-------- Records for this task --------
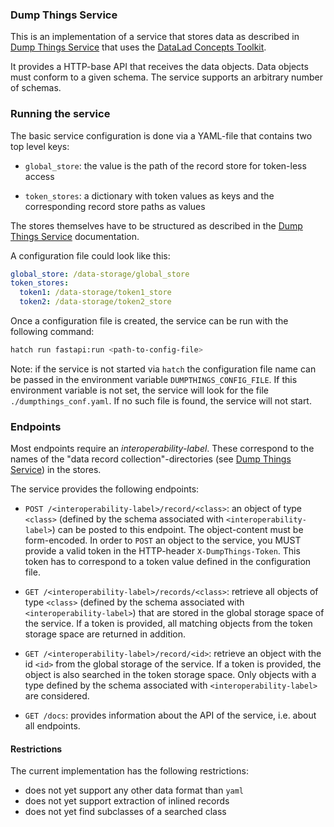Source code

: 
### Dump Things Service

This is an implementation of a service that stores data as described in
[Dump Things Service](https://concepts.datalad.org/dump-things-service) that uses the [DataLad Concepts Toolkit](https://concepts.datalad.org/dump-things).

It provides a HTTP-base API that receives the data objects.
Data objects must conform to a given schema. The service supports an arbitrary number of schemas.

### Running the service

The basic service configuration is done via a YAML-file that contains two top level keys:

- `global_store`: the value is the path of the record store for token-less access


- `token_stores`: a dictionary with token values as keys and the corresponding record store paths as values

The stores themselves have to be structured as described in the [Dump Things Service](https://concepts.datalad.org/dump-things/) documentation.

A configuration file could look like this:

```yaml
global_store: /data-storage/global_store
token_stores:
  token1: /data-storage/token1_store
  token2: /data-storage/token2_store
```

Once a configuration file is created, the service can be run with the following command:

```bash
hatch run fastapi:run <path-to-config-file> 
```

Note: if the service is not started via `hatch` the configuration file name can be passed in the environment variable `DUMPTHINGS_CONFIG_FILE`.
If this environment variable is not set, the service will look for the file `./dumpthings_conf.yaml`.
If no such file is found, the service will not start.


### Endpoints

Most endpoints require an *interoperability-label*. These correspond to the names of the "data record collection"-directories (see [Dump Things Service](https://concepts.datalad.org/dump-things/)) in the stores.

The service provides the following endpoints:

- `POST /<interoperability-label>/record/<class>`: an object of type `<class>` (defined by the schema associated with `<interoperability-label>`) can be posted to this endpoint.
 The object-content must be form-encoded.
 In order to `POST` an object to the service, you MUST provide a valid token in the HTTP-header `X-DumpThings-Token`. This token has to correspond to a token value defined in the configuration file.


- `GET /<interoperability-label>/records/<class>`: retrieve all objects of type `<class>` (defined by the schema associated with `<interoperability-label>`) that are stored in the global storage space of the service.
 If a token is provided, all matching objects from the token storage space are returned in addition.


- `GET /<interoperability-label>/record/<id>`: retrieve an object with the id `<id>` from the global storage of the service. If a token is provided, the object is also searched in the token storage space. Only objects with a type defined by the schema associated with `<interoperability-label>` are considered.


- `GET /docs`: provides information about the API of the service, i.e. about all endpoints.


#### Restrictions

The current implementation has the following restrictions:

- does not yet support any other data format than `yaml`
- does not yet support extraction of inlined records
- does not yet find subclasses of a searched class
--------
Exercise details: Taking the lines above, repeat exactly those from the line that contains "to this endpoint." through the line that contains "In order to", and both of those lines as well. Include nothing else.

Exercise output:
- `POST /<interoperability-label>/record/<class>`: an object of type `<class>` (defined by the schema associated with `<interoperability-label>`) can be posted to this endpoint.
 The object-content must be form-encoded.
 In order to `POST` an object to the service, you MUST provide a valid token in the HTTP-header `X-DumpThings-Token`. This token has to correspond to a token value defined in the configuration file.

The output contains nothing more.